Pictures at an Exhibition is framed by the much older Max reflecting on his youth during the war years in Paris. How does this frame affect how the novel is read? Why does Max feel compelled to revisit his memories “determined to find the hidden vein of savagery within them”? [p. 3].
2. Sara Houghteling has obviously gathered a wealth of research for Pictures at an Exhibition. By what means does she manage to weave this information into a compelling fictional narrative? What is the effect of mixing both actual historical figures—like Rose Clément, Hermann Goering, and others—with purely fictional characters?
3. What are the pleasures of reading historical fiction? What might account for the great resurgence of the historical novel in past decade?
4. When he first meets him, Chaim asks Max if he is "lost in the spiritual sense” [p. 108]. Is Max spiritually lost? In what sense is his quest to find his father’s paitings a spiritual quest?
5. Rose tells Max: “I think that you are looking for extraordinary happiness, with me, with these lost paintings, and it is not here. Not in this lifetime. Only aspire, Max, to ordinary happiness” [p. 169]. Is Rose right about Max’s aspirations? Does he find “ordinary happiness” in the end?
6. In what ways is Max’s relationship with his father complicated and difficult? What does Max ultimately hope to accomplish by finding his father’s stolen paintings?
7. By what means is Rose able to lull the Nazis into trusting her? How does she manage to turn herself into a “registry of lost art” [p.151] and thereby help rescue hundreds of paintings after the war?
8. How does learning of his sister affect Max? Why does he consider it a betrayal that his parents and Rose have kept Micheline’s existence and her death a secret from him?
9. Late in the novel, it occurs to Max that “the child believes his parents’ behavior has everything to do with him, always, and that this will then be the source of a life’s worth of misunderstandings” [p. 219]. In what ways is this true of Max?

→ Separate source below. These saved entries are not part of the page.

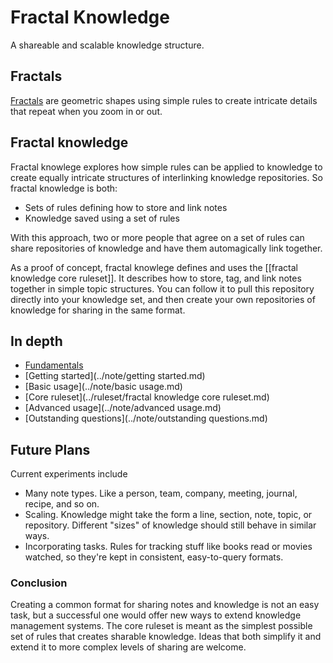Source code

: # Fractal Knowledge
A shareable and scalable knowledge structure.

## Fractals
[Fractals](https://en.wikipedia.org/wiki/Fractal) are geometric shapes using simple rules to create intricate details that repeat when you zoom in or out.

## Fractal knowledge
 Fractal knowlege explores how simple rules can be applied to knowledge to create equally intricate structures of interlinking knowledge repositories. So fractal knowledge is both:
- Sets of rules defining how to store and link notes
- Knowledge saved using a set of rules

With this approach, two or more people that agree on a set of rules can share repositories of knowledge and have them automagically link together.

As a proof of concept, fractal knowlege defines and uses the [[fractal knowledge core ruleset]]. It describes how to store, tag, and link notes together in simple topic structures. You can follow it to pull this repository directly into your knowledge set, and then create your own repositories of knowledge for sharing in the same format.

## In depth
- [Fundamentals](../note/fundamentals.md)
- [Getting started](../note/getting started.md)
- [Basic usage](../note/basic usage.md)
- [Core ruleset](../ruleset/fractal knowledge core ruleset.md)
- [Advanced usage](../note/advanced usage.md)
- [Outstanding questions](../note/outstanding questions.md)

## Future Plans
Current experiments include
- Many note types. Like a person, team, company, meeting, journal, recipe, and so on.
- Scaling. Knowledge might take the form a line, section, note, topic, or repository. Different "sizes" of knowledge should still behave in similar ways.
- Incorporating tasks. Rules for tracking stuff like books read or movies watched, so they're kept in consistent, easy-to-query formats.

### Conclusion
Creating a common format for sharing notes and knowledge is not an easy task, but a successful one would offer new ways to extend knowledge management systems. The core ruleset is meant as the simplest possible set of rules that creates sharable knowledge. Ideas that both simplify it and extend it to more complex levels of sharing are welcome.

What misunderstandings have resulted from his feeling that his parents’ behavior was always about him?
10. What does the love story—Max’s unrequited love for Rose—add to the novel? Why does Rose repeatedly reject him?
11. What does Pictures at an Exhibition reveal about the inner workings of the art world in Paris before, during, and after World War II? In what ways were art collectors and dealers often complicit in the theft and resale of great artworks during this period?
12. What are the many ways in which the theme of loss gets played out in the novel? What are the major losses that Max suffers?
13. After Max is mugged and beaten on the streets of Paris, he thinks to himself: “My father had been right—the paintings were not to be found—and had turned back as soon as he sensed this, which was almost instantly. I had gone on, blindly. I was a work on paper: weightless, sketchy, all impulse” [p. 210]. Why does Max keep searching “blindly” for his father’s paintings? In what sense is he a “work on paper, weightless, sketchy, all impulse”?
14. What does Pictures at an Exhibition add to our knowledge of World War II?